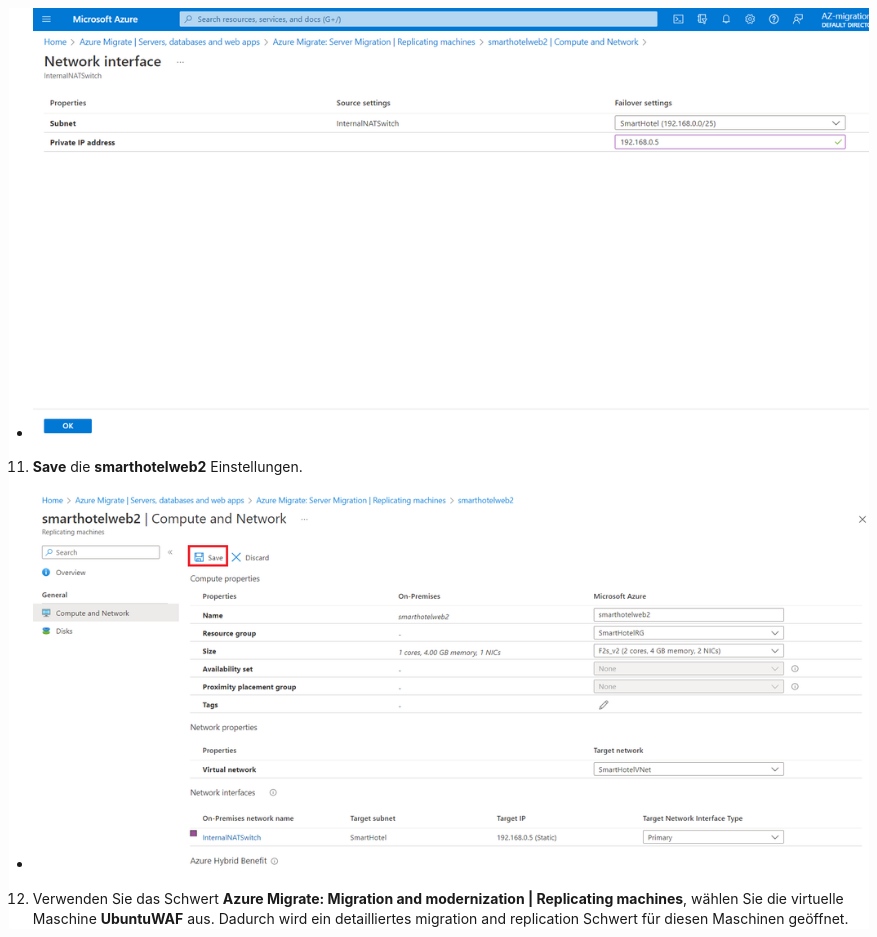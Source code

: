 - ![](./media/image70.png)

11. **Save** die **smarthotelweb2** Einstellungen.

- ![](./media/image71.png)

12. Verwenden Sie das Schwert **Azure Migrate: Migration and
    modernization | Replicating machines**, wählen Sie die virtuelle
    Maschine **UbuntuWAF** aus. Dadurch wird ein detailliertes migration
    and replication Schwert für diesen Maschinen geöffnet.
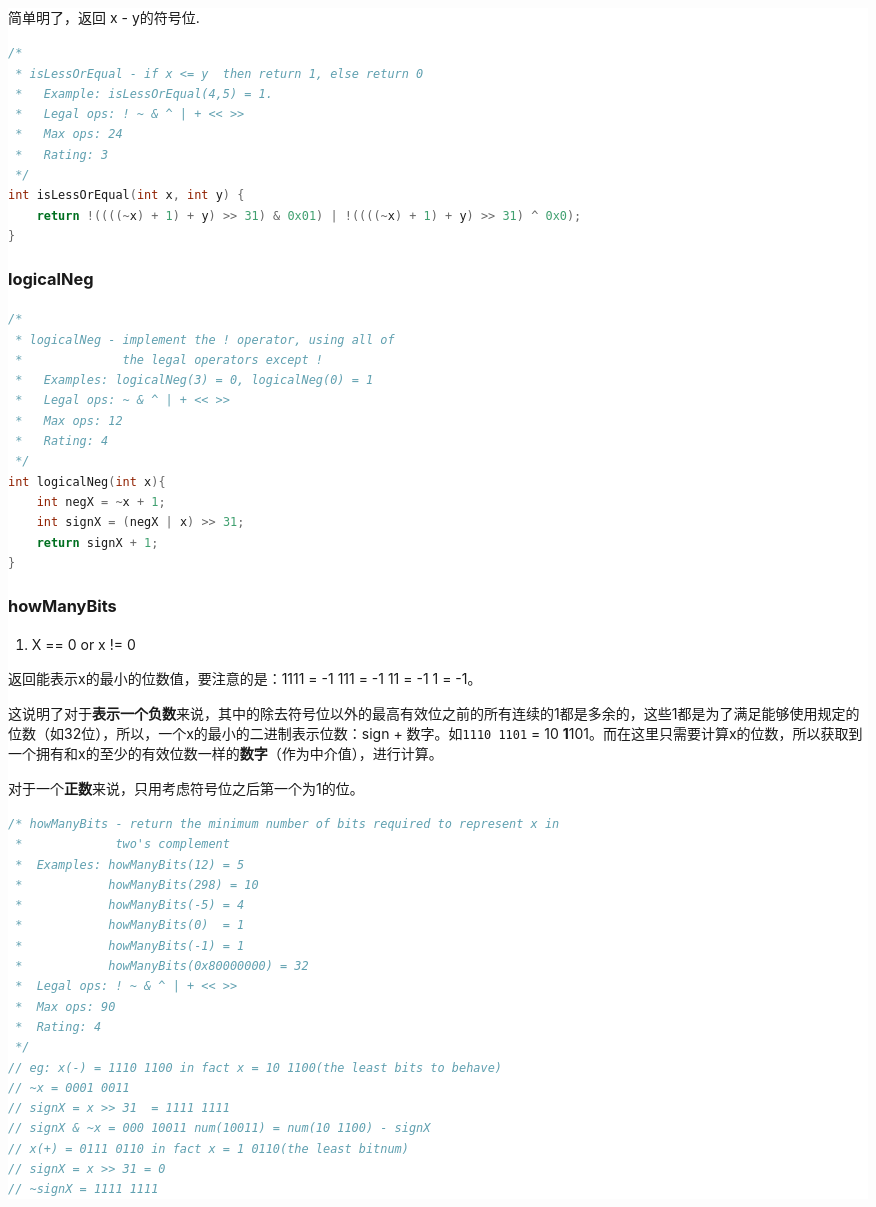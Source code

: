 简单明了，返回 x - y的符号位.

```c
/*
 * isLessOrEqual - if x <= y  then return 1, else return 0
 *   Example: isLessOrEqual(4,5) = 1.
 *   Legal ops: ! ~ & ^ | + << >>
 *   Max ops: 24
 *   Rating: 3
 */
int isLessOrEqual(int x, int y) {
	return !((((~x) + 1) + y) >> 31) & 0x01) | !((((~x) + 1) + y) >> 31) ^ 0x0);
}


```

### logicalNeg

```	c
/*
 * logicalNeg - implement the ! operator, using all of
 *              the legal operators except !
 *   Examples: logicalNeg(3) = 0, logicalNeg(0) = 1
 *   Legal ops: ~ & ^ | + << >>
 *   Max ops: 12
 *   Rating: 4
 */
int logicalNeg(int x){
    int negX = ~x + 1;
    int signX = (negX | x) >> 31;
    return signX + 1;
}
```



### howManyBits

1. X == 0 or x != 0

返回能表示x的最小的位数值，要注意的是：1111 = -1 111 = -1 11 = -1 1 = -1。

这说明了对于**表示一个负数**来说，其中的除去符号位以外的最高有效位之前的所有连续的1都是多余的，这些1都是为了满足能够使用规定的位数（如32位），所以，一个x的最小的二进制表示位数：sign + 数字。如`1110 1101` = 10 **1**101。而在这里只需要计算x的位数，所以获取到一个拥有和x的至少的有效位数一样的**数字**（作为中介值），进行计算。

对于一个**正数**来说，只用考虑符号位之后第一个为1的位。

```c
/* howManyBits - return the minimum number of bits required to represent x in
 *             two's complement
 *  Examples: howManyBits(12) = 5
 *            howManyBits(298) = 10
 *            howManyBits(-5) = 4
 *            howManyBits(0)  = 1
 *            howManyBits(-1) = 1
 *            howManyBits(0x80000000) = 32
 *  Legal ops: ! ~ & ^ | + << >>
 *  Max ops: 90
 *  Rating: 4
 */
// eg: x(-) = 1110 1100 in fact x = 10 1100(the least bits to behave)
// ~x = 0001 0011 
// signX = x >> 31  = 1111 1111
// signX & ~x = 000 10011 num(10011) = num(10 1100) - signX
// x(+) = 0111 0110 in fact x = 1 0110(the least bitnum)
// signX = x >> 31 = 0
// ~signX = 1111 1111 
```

▬▬▬▬▬▬

Exercise goal: Return each record above as it stands. Pictures stay out.

Exercise result:
Source code

: - ![](./media/image70.png)

11. **Save** die **smarthotelweb2** Einstellungen.

- ![](./media/image71.png)

12. Verwenden Sie das Schwert **Azure Migrate: Migration and
    modernization | Replicating machines**, wählen Sie die virtuelle
    Maschine **UbuntuWAF** aus. Dadurch wird ein detailliertes migration
    and replication Schwert für diesen Maschinen geöffnet.
Source code

: 简单明了，返回 x - y的符号位.

```c
/*
 * isLessOrEqual - if x <= y  then return 1, else return 0
 *   Example: isLessOrEqual(4,5) = 1.
 *   Legal ops: ! ~ & ^ | + << >>
 *   Max ops: 24
 *   Rating: 3
 */
int isLessOrEqual(int x, int y) {
	return !((((~x) + 1) + y) >> 31) & 0x01) | !((((~x) + 1) + y) >> 31) ^ 0x0);
}


```

### logicalNeg

```	c
/*
 * logicalNeg - implement the ! operator, using all of
 *              the legal operators except !
 *   Examples: logicalNeg(3) = 0, logicalNeg(0) = 1
 *   Legal ops: ~ & ^ | + << >>
 *   Max ops: 12
 *   Rating: 4
 */
int logicalNeg(int x){
    int negX = ~x + 1;
    int signX = (negX | x) >> 31;
    return signX + 1;
}
```



### howManyBits

1. X == 0 or x != 0

返回能表示x的最小的位数值，要注意的是：1111 = -1 111 = -1 11 = -1 1 = -1。

这说明了对于**表示一个负数**来说，其中的除去符号位以外的最高有效位之前的所有连续的1都是多余的，这些1都是为了满足能够使用规定的位数（如32位），所以，一个x的最小的二进制表示位数：sign + 数字。如`1110 1101` = 10 **1**101。而在这里只需要计算x的位数，所以获取到一个拥有和x的至少的有效位数一样的**数字**（作为中介值），进行计算。

对于一个**正数**来说，只用考虑符号位之后第一个为1的位。

```c
/* howManyBits - return the minimum number of bits required to represent x in
 *             two's complement
 *  Examples: howManyBits(12) = 5
 *            howManyBits(298) = 10
 *            howManyBits(-5) = 4
 *            howManyBits(0)  = 1
 *            howManyBits(-1) = 1
 *            howManyBits(0x80000000) = 32
 *  Legal ops: ! ~ & ^ | + << >>
 *  Max ops: 90
 *  Rating: 4
 */
// eg: x(-) = 1110 1100 in fact x = 10 1100(the least bits to behave)
// ~x = 0001 0011 
// signX = x >> 31  = 1111 1111
// signX & ~x = 000 10011 num(10011) = num(10 1100) - signX
// x(+) = 0111 0110 in fact x = 1 0110(the least bitnum)
// signX = x >> 31 = 0
// ~signX = 1111 1111 
```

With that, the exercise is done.